■ ASSIGNED TASK ■
The lines needed are those below that contain the word "tracking"; copy each one.

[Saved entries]
[Start of section]
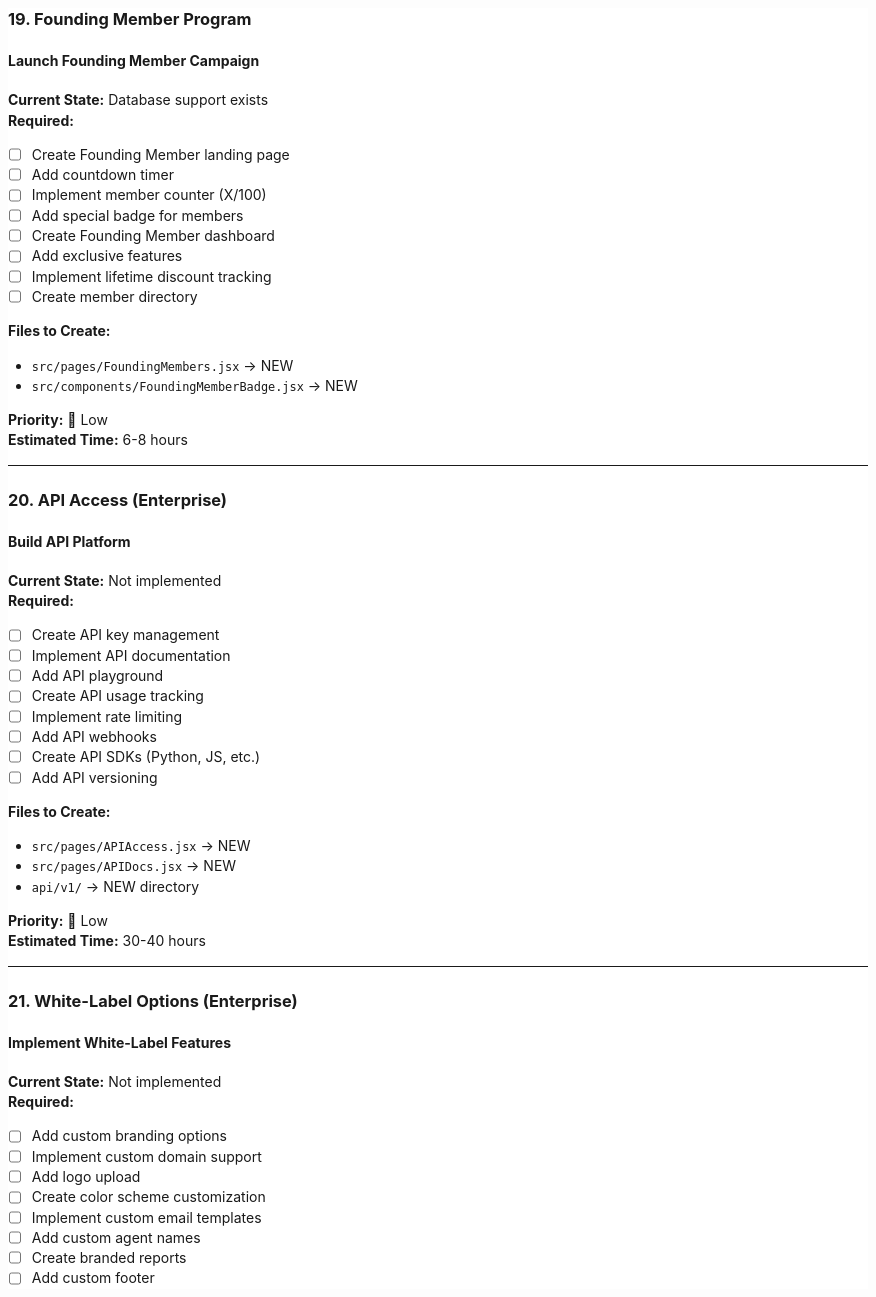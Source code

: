 ### 19. Founding Member Program

#### Launch Founding Member Campaign
**Current State:** Database support exists  
**Required:**
- [ ] Create Founding Member landing page
- [ ] Add countdown timer
- [ ] Implement member counter (X/100)
- [ ] Add special badge for members
- [ ] Create Founding Member dashboard
- [ ] Add exclusive features
- [ ] Implement lifetime discount tracking
- [ ] Create member directory

**Files to Create:**
- `src/pages/FoundingMembers.jsx` → NEW
- `src/components/FoundingMemberBadge.jsx` → NEW

**Priority:** 🔵 Low  
**Estimated Time:** 6-8 hours

---

### 20. API Access (Enterprise)

#### Build API Platform
**Current State:** Not implemented  
**Required:**
- [ ] Create API key management
- [ ] Implement API documentation
- [ ] Add API playground
- [ ] Create API usage tracking
- [ ] Implement rate limiting
- [ ] Add API webhooks
- [ ] Create API SDKs (Python, JS, etc.)
- [ ] Add API versioning

**Files to Create:**
- `src/pages/APIAccess.jsx` → NEW
- `src/pages/APIDocs.jsx` → NEW
- `api/v1/` → NEW directory

**Priority:** 🔵 Low  
**Estimated Time:** 30-40 hours

---

### 21. White-Label Options (Enterprise)

#### Implement White-Label Features
**Current State:** Not implemented  
**Required:**
- [ ] Add custom branding options
- [ ] Implement custom domain support
- [ ] Add logo upload
- [ ] Create color scheme customization
- [ ] Implement custom email templates
- [ ] Add custom agent names
- [ ] Create branded reports
- [ ] Add custom footer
[End of section]
■ OUTPUT OF THE TASK ■
- [ ] Implement lifetime discount tracking
- [ ] Create API usage tracking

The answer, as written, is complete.